Timnit Gebru, a renowned scientist and one of the few black women in AI, said last Wednesday she was fired over an email she wrote expressing dismay with management and the way it handled a review of her research.
Ms Gebru had been co-head of the team examining the ethical ramifications of AI.
What followed was a torrent of criticism aimed at Google’s AI division.
“The termination is an act of retaliation against Dr Gebru and it heralds danger for people working for ethical and just AI – especially black people and people of colour – across Google,” a group of hundreds of academics and researchers, many of them Google employees, wrote in an open letter.
Among their demands were that Mr Dean and his colleagues explain their decisions concerning Ms Gebru’s research.
The fallout threatens to tarnish the reputation of one of the industry’s leading research shops, a division of Alphabet's Google that aids development of lucrative products and contributes significantly to the world’s understanding of AI.
In a company brimming with computer scientists, few have been as revered as Mr Dean.
He oversees a sprawling research empire and has publicly championed more diverse hiring in AI and computer science.
His programming prowess became the subject of corporate lore and glowing press coverage, including one article that called him the “Chuck Norris of the internet”.

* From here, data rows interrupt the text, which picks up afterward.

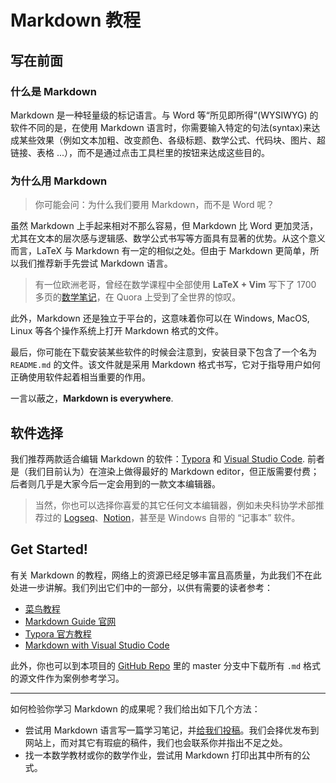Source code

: # Markdown 教程

## 写在前面

### 什么是 Markdown

Markdown 是一种轻量级的标记语言。与 Word 等“所见即所得”(WYSIWYG) 的软件不同的是，在使用 Markdown 语言时，你需要输入特定的句法(syntax)来达成某些效果（例如文本加粗、改变颜色、各级标题、数学公式、代码块、图片、超链接、表格 ...），而不是通过点击工具栏里的按钮来达成这些目的。

### 为什么用 Markdown

> 你可能会问：为什么我们要用 Markdown，而不是 Word 呢？

虽然 Markdown 上手起来相对不那么容易，但 Markdown 比 Word 更加灵活，尤其在文本的层次感与逻辑感、数学公式书写等方面具有显著的优势。从这个意义而言，LaTeX 与 Markdown 有一定的相似之处。但由于 Markdown 更简单，所以我们推荐新手先尝试 Markdown 语言。

> 有一位欧洲老哥，曾经在数学课程中全部使用 **LaTeX + Vim** 写下了 1700 多页的[数学笔记](https://castel.dev/post/lecture-notes-1/)，在 Quora 上受到了全世界的惊叹。

此外，Markdown 还是独立于平台的，这意味着你可以在 Windows, MacOS, Linux 等各个操作系统上打开 Markdown 格式的文件。

最后，你可能在下载安装某些软件的时候会注意到，安装目录下包含了一个名为 `README.md` 的文件。该文件就是采用 Markdown 格式书写，它对于指导用户如何正确使用软件起着相当重要的作用。

一言以蔽之，**Markdown is everywhere**.

## 软件选择

我们推荐两款适合编辑 Markdown 的软件：[Typora](https://typoraio.cn/) 和 [Visual Studio Code](https://code.visualstudio.com/). 前者是（我们目前认为）在渲染上做得最好的 Markdown editor，但正版需要付费；后者则几乎是大家今后一定会用到的一款文本编辑器。

> 当然，你也可以选择你喜爱的其它任何文本编辑器，例如未央科协学术部推荐过的 [Logseq](https://mp.weixin.qq.com/s/ySF4eX3sPnHcneFb5Nj7eQ)、[Notion](https://www.notion.so/)，甚至是 Windows 自带的 “记事本” 软件。

## Get Started!

有关 Markdown 的教程，网络上的资源已经足够丰富且高质量，为此我们不在此处进一步讲解。我们列出它们中的一部分，以供有需要的读者参考：

- [菜鸟教程](https://www.runoob.com/markdown/md-tutorial.html)
- [Markdown Guide 官网](https://www.markdownguide.org/)
- [Typora 官方教程](https://support.typoraio.cn/Quick-Start/)
- [Markdown with Visual Studio Code](https://code.visualstudio.com/docs/languages/markdown)

此外，你也可以到本项目的 [GitHub Repo](https://github.com/WeiYangXueXi/WeiYangXueXi.github.io) 里的 master 分支中下载所有 `.md` 格式的源文件作为案例参考学习。

---

如何检验你学习 Markdown 的成果呢？我们给出如下几个方法：

- 尝试用 Markdown 语言写一篇学习笔记，并[给我们投稿](https://cloud.tsinghua.edu.cn/u/d/eb14fa49694d4bbe9773/)。我们会择优发布到网站上，而对其它有瑕疵的稿件，我们也会联系你并指出不足之处。
- 找一本数学教材或你的数学作业，尝试用 Markdown 打印出其中所有的公式。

“Ousting Timnit for having the audacity to demand research integrity severely undermines Google’s credibility for supporting rigorous research on AI ethics,” said Joy Buolamwini, the founder of the Algorithmic Justice League, who wrote a ground-breaking paper with Ms Gebru on racism in facial recognition software.
The widely quoted 2018 study showed facial recognition software misidentified dark-skinned women as much as 35 per cent of the time – compared with near precision in white men.
Mr Dean and Google representatives did not respond to requests for comment. In an email to colleagues on Thursday, Mr Dean defended his handling of the matter.
He wrote in part that Ms Gebru had not followed company policy in submitting the paper for peer review, that it ignored “too much relevant research”, and that she and colleagues made unrealistic demands when informed “that it didn’t meet our bar for publication”.
Under Mr Dean, Google has assembled a diverse group of AI ethics scientists with backgrounds in tech and social science, but some of those employees are now wondering if they are free to do their jobs.
Inside Google’s research unit, several people openly questioned their future at the company, while others felt compelled to apologise to recently hired researchers, a source said.
The controversy came to a head last Wednesday, when Ms Gebru, the co-lead of Google’s Ethical Artificial Intelligence unit, posted on Twitter about her dismissal.
She said the company had demanded she retract a research paper she co-wrote that criticised computer language models, including methods Google uses for its search engine and voice assistant.
In an email to colleagues earlier in the week, Ms Gebru accused Mr Dean’s division of not hiring enough women and silencing employees from marginalised groups.
She told her colleagues to stop working “because it doesn’t make a difference”. In a subsequent message to Ms Gebru, Google quoted that email as “inconsistent with the expectations of a Google manager”.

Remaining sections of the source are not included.